Smither's return to the city comes as he celebrates a pair of major milestones in 2014 - his 70th birthday, which was Nov. 11, and his 50th anniversary in the music business - with an album and a book.
The album, Still on the Levee (Signature Sounds/Mighty Albert), serves as a career retrospective, with Smither recording new versions of 24 songs. The book, the self-published Chris Smither Lyrics 1966-2012 (smither.com, 198 pages, $24.99) features the words to 76 compositions. In a related project, Signature Sounds president Jim Olsen produced Link of Chain: A Songwriters Tribute to Chris Smither, which features such artists as Bonnie Raitt, Mary Gauthier, Loudon Wainwright III, Josh Ritter, and Peter Case recording Smither's songs.
For Still on the Levee, Smither returned to New Orleans, the city where he lived until his early 20s, to record. The double CD gave him the chance to approach his back catalog in a new way.
"Train Home," a mystical song about death and the hereafter, receives a New Orleans treatment, thanks to Allen Toussaint's piano. On "No Love Today," inspired by Smither's memories of a fruit-and-vegetable peddler in the city, Toussaint's keyboard work adds a wistful dimension.

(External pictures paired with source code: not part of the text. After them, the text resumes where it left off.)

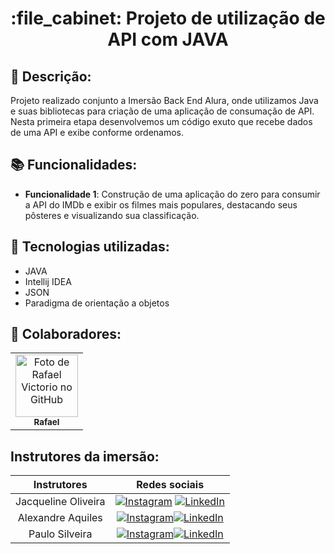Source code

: <h1 align="center">:file_cabinet: Projeto de utilização de API com JAVA</h1>

## :memo: Descrição:
Projeto realizado conjunto a Imersão Back End Alura, onde utilizamos Java e suas bibliotecas para criação de uma aplicação de consumação de API. Nesta primeira etapa desenvolvemos um código exuto que recebe dados de uma API e exibe conforme ordenamos.

## :books: Funcionalidades:
* <b>Funcionalidade 1</b>: Construção de uma aplicação do zero para consumir a API do IMDb e exibir os filmes mais populares, destacando seus pôsteres e visualizando sua classificação.

## :wrench: Tecnologias utilizadas:
* JAVA
* Intellij IDEA
* JSON
* Paradigma de orientação a objetos

## :handshake: Colaboradores:
<table>
  <tr>
    <td align="center">
      <a href="http://github.com/rvictorio">
        <img src="https://avatars.githubusercontent.com/rvictorio" width="100px;" alt="Foto de Rafael Victorio no GitHub"/><br>
        <sub>
          <b>Rafael</b>
        </sub>
      </a>
    </td>
  </tr>
</table>

## Instrutores da imersão:
|Instrutores|Redes sociais|
|:------------------:|:------------------:|
| Jacqueline Oliveira | [![Instagram](https://www.alura.com.br/assets/img/imersao-java/instagram.1655844054.svg)](https://www.instagram.com/jacque.tech/) [![LinkedIn](https://www.alura.com.br/assets/img/imersao-java/linkedin.1655291590.svg)](https://www.linkedin.com/in/jacqueline-r-oliveira/) |
| Alexandre Aquiles | [![Instagram](https://www.alura.com.br/assets/img/imersao-java/instagram.1655844054.svg)](https://www.instagram.com/aquiles3137/)[![LinkedIn](https://www.alura.com.br/assets/img/imersao-java/linkedin.1655291590.svg)](https://www.linkedin.com/in/alexandreaquiles/) |
| Paulo Silveira | [![Instagram](https://www.alura.com.br/assets/img/imersao-java/instagram.1655844054.svg)](https://www.instagram.com/paulo_hipster)[![LinkedIn](https://www.alura.com.br/assets/img/imersao-java/linkedin.1655291590.svg)](https://www.linkedin.com/in/paulosilveira)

Still on the Levee also is a family affair for Smither. Catherine Norr, his twin sister, sings on " 'Deed I Do," while Robin Smither, his 10-year-old daughter, plays violin on "Leave the Light On."

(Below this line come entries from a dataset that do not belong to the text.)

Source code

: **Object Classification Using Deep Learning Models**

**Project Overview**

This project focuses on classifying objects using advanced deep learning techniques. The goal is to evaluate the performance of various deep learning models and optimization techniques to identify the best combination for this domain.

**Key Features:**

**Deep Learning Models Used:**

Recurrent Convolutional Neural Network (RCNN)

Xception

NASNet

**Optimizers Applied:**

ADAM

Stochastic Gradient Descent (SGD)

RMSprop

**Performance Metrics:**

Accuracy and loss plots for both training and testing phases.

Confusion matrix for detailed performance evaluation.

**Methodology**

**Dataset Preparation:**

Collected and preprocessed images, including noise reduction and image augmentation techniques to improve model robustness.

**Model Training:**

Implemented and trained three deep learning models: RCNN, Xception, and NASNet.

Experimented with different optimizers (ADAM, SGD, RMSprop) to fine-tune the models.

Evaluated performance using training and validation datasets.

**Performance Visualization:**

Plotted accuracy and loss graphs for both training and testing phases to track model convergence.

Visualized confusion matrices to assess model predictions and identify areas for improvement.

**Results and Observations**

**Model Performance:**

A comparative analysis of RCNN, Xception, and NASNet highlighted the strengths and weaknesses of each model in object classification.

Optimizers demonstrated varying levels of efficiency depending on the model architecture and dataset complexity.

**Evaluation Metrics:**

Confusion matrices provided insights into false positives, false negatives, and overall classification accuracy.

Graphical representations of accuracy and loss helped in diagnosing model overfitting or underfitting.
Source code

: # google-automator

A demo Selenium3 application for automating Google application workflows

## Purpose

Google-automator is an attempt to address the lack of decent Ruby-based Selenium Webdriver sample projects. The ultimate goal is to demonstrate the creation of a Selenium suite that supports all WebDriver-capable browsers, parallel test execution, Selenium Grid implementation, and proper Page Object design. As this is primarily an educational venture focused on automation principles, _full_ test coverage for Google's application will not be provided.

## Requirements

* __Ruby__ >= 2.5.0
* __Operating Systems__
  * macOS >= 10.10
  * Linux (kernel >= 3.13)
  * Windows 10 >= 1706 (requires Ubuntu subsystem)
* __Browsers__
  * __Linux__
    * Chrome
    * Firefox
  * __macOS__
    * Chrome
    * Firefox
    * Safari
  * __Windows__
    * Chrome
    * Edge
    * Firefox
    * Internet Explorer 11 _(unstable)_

One constant on the album is Smither's guitar work, which is rooted in the blues. "It's one-third Mississippi John Hurt," he says, "one-third Lightnin' Hopkins, and one-third me."
As a songwriter, Smither has gone beyond the blues' standard themes, exploring such topics as parenthood ("I Don't Know") and evolution ("Origin of Species"). With its eloquent opening lines, "Leave the Light On," heard in two versions on Still on the Levee, is a meditation on mortality:
If I were young again I'd pay attention
To that little-known dimension,
The taste of endless time,
It's like water. It runs right through our fingers
Like a rich red wine
Smither has a deep appreciation for language, which he attributes to his late father, William, an author and professor of Spanish and Portuguese at Tulane University.

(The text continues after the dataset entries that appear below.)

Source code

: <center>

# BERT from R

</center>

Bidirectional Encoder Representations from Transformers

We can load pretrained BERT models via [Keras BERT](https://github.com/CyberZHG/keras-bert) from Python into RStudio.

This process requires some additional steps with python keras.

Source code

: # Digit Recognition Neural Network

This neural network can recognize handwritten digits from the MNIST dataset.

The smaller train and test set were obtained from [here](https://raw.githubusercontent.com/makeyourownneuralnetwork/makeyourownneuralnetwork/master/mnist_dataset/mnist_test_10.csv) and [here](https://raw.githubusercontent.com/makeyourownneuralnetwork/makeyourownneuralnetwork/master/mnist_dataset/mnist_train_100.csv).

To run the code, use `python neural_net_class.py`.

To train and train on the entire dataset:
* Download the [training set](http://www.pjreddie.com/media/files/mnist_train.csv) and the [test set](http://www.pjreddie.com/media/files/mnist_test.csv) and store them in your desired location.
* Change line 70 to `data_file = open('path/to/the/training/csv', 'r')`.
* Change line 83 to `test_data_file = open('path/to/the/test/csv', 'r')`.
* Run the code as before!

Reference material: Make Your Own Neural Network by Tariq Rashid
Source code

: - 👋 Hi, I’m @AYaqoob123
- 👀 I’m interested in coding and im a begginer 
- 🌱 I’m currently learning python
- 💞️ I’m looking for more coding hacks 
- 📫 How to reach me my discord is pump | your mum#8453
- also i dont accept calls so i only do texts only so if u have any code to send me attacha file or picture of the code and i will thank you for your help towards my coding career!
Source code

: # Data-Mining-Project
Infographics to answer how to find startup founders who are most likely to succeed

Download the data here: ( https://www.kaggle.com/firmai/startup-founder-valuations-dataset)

"He was a word guy and so am I," says Smither. "One of my earliest memories is being sent down the hall [by him] to get the dictionary."
Smither prefers to write alone: "I've only collaborated on two songs. In some respects, I've felt uncomfortable; I hold back my best stuff. Songwriting is intensely private."
Wainwright, who recorded "Place in Line" on Link of Chain, says by e-mail that he agrees: "My feeling is, songwriters are quiet with each other when it comes to how they actually get the songs written. It's personal."
Smither's songs have been recorded by Emmylou Harris, Diana Krall and Esther Phillips. His most frequently covered song is "Love You Like a Man," which Raitt revised and retitled "Love Me Like a Man." In the liner notes for her 1990 compilation The Bonnie Raitt Collection, she called it "one of the best modern blues songs ever written."
On the Link of Chain tribute, Smither enjoys the creative approaches the artists brought to the material. Paul Cebar, for example, channels Louis Prima, another New Orleans native, on "No Love Today."
"They made the songs their own," Smither says. The title track, performed by Dave Alvin, is "so different from mine. It's almost like a different song."
As 2014 winds down, Smither continues to look ahead, booking concerts through the first half of 2015 and planning for a new studio album in 2017.
How much longer will he keep performing?
"My Dad asked me that once," Smither says with a chuckle, "and I said, 'I hate to quit when it's starting to pay off.' "
CONCERT
Chris Smither
& The Motivators, "Still on the Levee" release show.
8 p.m. Wednesday. World Cafe Live, 3025 Walnut St.